Edward Streather a successful builder and Estate Agent, a good friend of George, 
became his godfather. The Streather family lived at Little Nalders the 
nearest house in the same lane and had two children Betty and Maisie. In later 
years Betty became one of John's close friends  At 
the time there was no suitable elementary school in Chesham, only the local 'Board  
School' so Ellen Mary acted as governess for the Brown children and for Maisie 
Streather | 
| At 
the outbreak of the Great War against Germany, father George tried to enlist with 
the army but on account of his age  (38-) he was rejected, though eventually 
he succeeded in joining the Durham Light Infantry ' they accepted him  because 
volunteers were hard to find, so they turned a blind eye to his age' JB. | 
| 1915 
(?) When George left for the war, the family moved to the south coast  Auntie 
Nell remained in Chesham with her parents in Pomona Cottage while Lizbelle 
and the children found lodgings at  42 
Stafford Road in Hove (adjacent to Brighton on the southern coast of England. 
The landlady was Mrs.Hetzell  - she had married a German prior to the First 
World War.  
Brighton and Hove are side by side . Brighton is best known as a top tourist venue 
and is about an hour by train from London.

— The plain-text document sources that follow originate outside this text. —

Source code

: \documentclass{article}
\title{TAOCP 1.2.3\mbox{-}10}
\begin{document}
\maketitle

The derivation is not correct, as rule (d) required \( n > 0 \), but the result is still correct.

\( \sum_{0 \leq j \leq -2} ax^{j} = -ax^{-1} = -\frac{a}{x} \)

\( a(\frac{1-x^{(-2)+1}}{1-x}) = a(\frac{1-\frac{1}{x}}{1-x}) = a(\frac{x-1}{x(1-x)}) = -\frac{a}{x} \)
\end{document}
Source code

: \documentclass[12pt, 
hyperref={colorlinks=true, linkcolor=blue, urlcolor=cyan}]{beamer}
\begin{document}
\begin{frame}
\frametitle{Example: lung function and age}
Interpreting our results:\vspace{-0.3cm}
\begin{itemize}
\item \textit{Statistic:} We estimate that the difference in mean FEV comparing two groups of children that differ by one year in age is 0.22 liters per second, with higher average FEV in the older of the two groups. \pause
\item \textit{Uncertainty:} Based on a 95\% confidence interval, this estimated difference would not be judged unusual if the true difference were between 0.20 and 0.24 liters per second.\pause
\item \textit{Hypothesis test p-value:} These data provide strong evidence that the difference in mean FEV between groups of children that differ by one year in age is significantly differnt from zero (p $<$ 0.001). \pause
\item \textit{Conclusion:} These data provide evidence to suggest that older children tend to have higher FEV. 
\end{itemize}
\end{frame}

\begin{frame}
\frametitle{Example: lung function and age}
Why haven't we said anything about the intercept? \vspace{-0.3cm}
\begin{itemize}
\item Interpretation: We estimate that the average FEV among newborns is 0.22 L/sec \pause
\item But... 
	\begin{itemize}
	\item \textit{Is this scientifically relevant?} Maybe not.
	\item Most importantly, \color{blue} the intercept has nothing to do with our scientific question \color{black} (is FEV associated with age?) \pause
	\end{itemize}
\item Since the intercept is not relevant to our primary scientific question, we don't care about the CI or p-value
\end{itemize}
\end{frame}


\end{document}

Peggy 
was only five when she and and Dora were sent to a private school, The Grange, 
Eastbourne where they boarded. According to family memory Peggy hated it. Later 
they moved to Avondale School, Old Shoreham Road, Hove where they joined Cath 
and John. [John was four and a half years old went to Avondale and for Dora it 
was her last school.].  During 
the time the family lived in Hove there was an surge of interest in spiritualism 
- partly due to thousands of war widows hoping to make contact with their departed 
husbands. This was the time when Conan Doyle became one of the great names of 
the spiritualist movement. Lizbelle too, persuaded by friends in Hove the Fernyhough 
family, became involved with the Theosophical Society. [John kept in touch with 
the Fearnehoughs  and later almost became engaged to their daughter.] 
 | 
| 1921 
(late in the year) 
Auntie Nell left for Canada where she continued to illustrate books. | 
| 1922 
Lizbelle and the four children remained in Hove until at least 1922, when the 
family returned to Chesham - to a smaller house  The 
Haven in Eskdale Avenue about a mile from the town centre. [the house still 
has the same name]. ' Family treasures including a 'sampler' by the great grandmother 
Elizabeth Felizada Milne and possibly a Dresden clock were taken out of a local 
warehousin - Brandon's Storage where they had been for the war years'. 
[JB]  At 
about this time Peggy was drawing fairies and a clairvoyant, Mr. Hodgson 
who was deeply into the astral world, took some of the pictures and published 
them without permission or payment. [MM]. One picture from the time is signed 
'Peggy Brown' and titled..' Now the Fairy 
queen gives the signal to stop', The picture on the right is Peggy's - [later 
Margaret Mee].    
The theme is possibly a reference to dances Peggy had visualised. Lizbelle was 
deeply moved by Hodgson's 
clairvoyance and thought he was  'very spiritual'. [JB] [1922- 
Conan Doyle produced an extraordinary book-The Coming of The Fairies- which 
included 'The Cottingley Fairies'-photographs of fairies by two Yorkshire schoolgirls.] 
 1922-1925 
Peggy was at school with Cath at Dr.Challoner's Grammar school, Amersham. The 
art master was Bengie Buckingham. (Dora had left school in 1922 when she was 15). 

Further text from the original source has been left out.